The impacts of large wildfires don't end when their flames are extinguished and the smoke clears. Beyond the loss of wildlife habitat, the combination of ash, charred soil, and loss of vegetation in burned areas can lead to increased erosion and runoff, and in extreme cases, flooding, mudslides, and the influx of sediments in reservoirs, which can imperil community water supplies.
Although ground-based sensors and aerial surveys may enable assessments of post-fire impacts in some locations, these methods may not be feasible in more remote areas, or in instances where a fire has burned hundreds of square miles.
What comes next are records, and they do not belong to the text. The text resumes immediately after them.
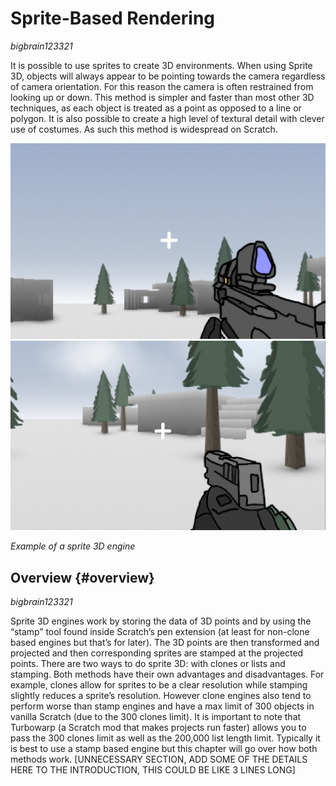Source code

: # Sprite-Based Rendering
*bigbrain123321*  

It is possible to use sprites to create 3D environments. When using Sprite 3D, objects will always appear to be pointing towards the camera regardless of camera orientation. For this reason the camera is often restrained from looking up or down. This method is simpler and faster than most other 3D techniques, as each object is treated as a point as opposed to a line or polygon. It is also possible to create a high level of textural detail with clever use of costumes. As such this method is widespread on Scratch.   

<img src="../images/image70.jpg">

<img src="../images/image90.jpg">

*Example of a sprite 3D engine* 

## Overview {#overview}

*bigbrain123321*  

Sprite 3D engines work by storing the data of 3D points and by using the “stamp” tool found inside Scratch’s pen extension (at least for non-clone based engines but that’s for later). The  3D points are then transformed and projected and then corresponding sprites are stamped at the projected points. There are two ways to do sprite 3D: with clones or lists and stamping. Both methods have their own advantages and disadvantages. For example, clones allow for sprites to be a clear resolution while stamping slightly reduces a sprite’s resolution. However clone engines also tend to perform worse than stamp engines and have a max limit of 300 objects in vanilla Scratch (due to the 300 clones limit). It is important to note that Turbowarp (a Scratch mod that makes projects run faster) allows you to pass the 300 clones limit as well as the 200,000 list length limit. Typically it is best to use a stamp based engine but this chapter will go over how both methods work.  \[UNNECESSARY SECTION, ADD SOME OF THE DETAILS HERE TO THE INTRODUCTION, THIS COULD BE LIKE 3 LINES LONG\]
Using satellites to monitor burned areas is a more practical approach, but often the imagery from instruments like the Moderate Resolution Imaging Spectroradiometer (MODIS) aboard NASA's Aqua and Terra satellites and the Visible Infrared Imaging Radiometer Suite (VIIRS) instrument aboard the joint NASA-NOAA Suomi National Polar-orbiting Partnership and NOAA-20 satellites lacks the resolution sufficient for detailed evaluations of burned areas.
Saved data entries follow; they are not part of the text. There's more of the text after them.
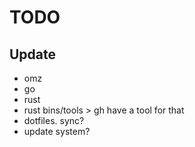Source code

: # TODO

## Update

* omz
* go
* rust
* rust bins/tools > gh have a tool for that
* dotfiles. sync?
* update system?

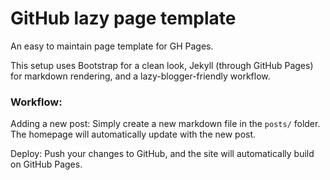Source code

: # GitHub lazy page template

An easy to maintain page template for GH Pages.

This setup uses Bootstrap for a clean look, Jekyll (through GitHub Pages) for markdown rendering, and a lazy-blogger-friendly workflow.

### Workflow:

Adding a new post: Simply create a new markdown file in the `posts/` folder. The homepage will automatically update with the new post.

Deploy: Push your changes to GitHub, and the site will automatically build on GitHub Pages.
Now, with the recent addition of Harmonized Landsat Sentinel-2 (HLS) short-wave infrared false color composite imagery in the global and US/Canada instances of NASA's Fire Information for Resource Management System (FIRMS), that has changed.
"The HLS short-wave infrared false color composite imagery layer provides greater resolution and additional contrast for identifying and monitoring burned areas," said Dr. Brian Freitag, HLS Project Manager with the Interagency Implementation and Advanced Concepts Team (IMPACT) at NASA's Marshall Space Flight Center in Huntsville, Alabama. "If you were to look at just the standard true-color imagery layer over an active fire, a lot of what is happening on the ground is going to be obscured by a smoke plume. By changing the channels that we're putting into the red-green-blue composite, we're allowing users to see through the smoke to the surface and get a better glimpse of where the active fire front is."
The IMPACT team produced the global HLS dataset, which comprises the Landsat 30-meter (HLSL30) and Sentinel-2 30-meter (HLSS30) products, and works to ensure the quality of HLS data. It also produced the HLS false color composite imagery, which was developed at the request of the U.S. Forest Service.
HLS false color composite imagery is created with data from bands 7, 5, and 4 of the Operational Land Imager (OLI) and OLI-2 aboard the U.S. Geological Survey's Landsat 8 and 9 satellites, respectively, and bands 12, 8a, and 4 of the Multi-Spectral Instrument (MSI) aboard the ESA (European Space Agency) Sentinel 2A and 2B satellites. It is designed to help wildland fire personnel better delineate burned areas using short-wave and near infrared wavelengths undetectable by the human eye, and the result is high-resolution imagery with burned areas that appear almost brick red, making them easier to see on the landscape.
"The Forest Service uses false color composite imagery from MODIS, but it's one-kilometer [resolution], so when you have really large fires [the imagery] gets pixelated when you zoom in and try to see the active fire front or what the burn scar looks like," Freitag said. "HLS products bring it down to a 30-meter resolution, which gives users a higher-resolution look at the surface and the features of interest."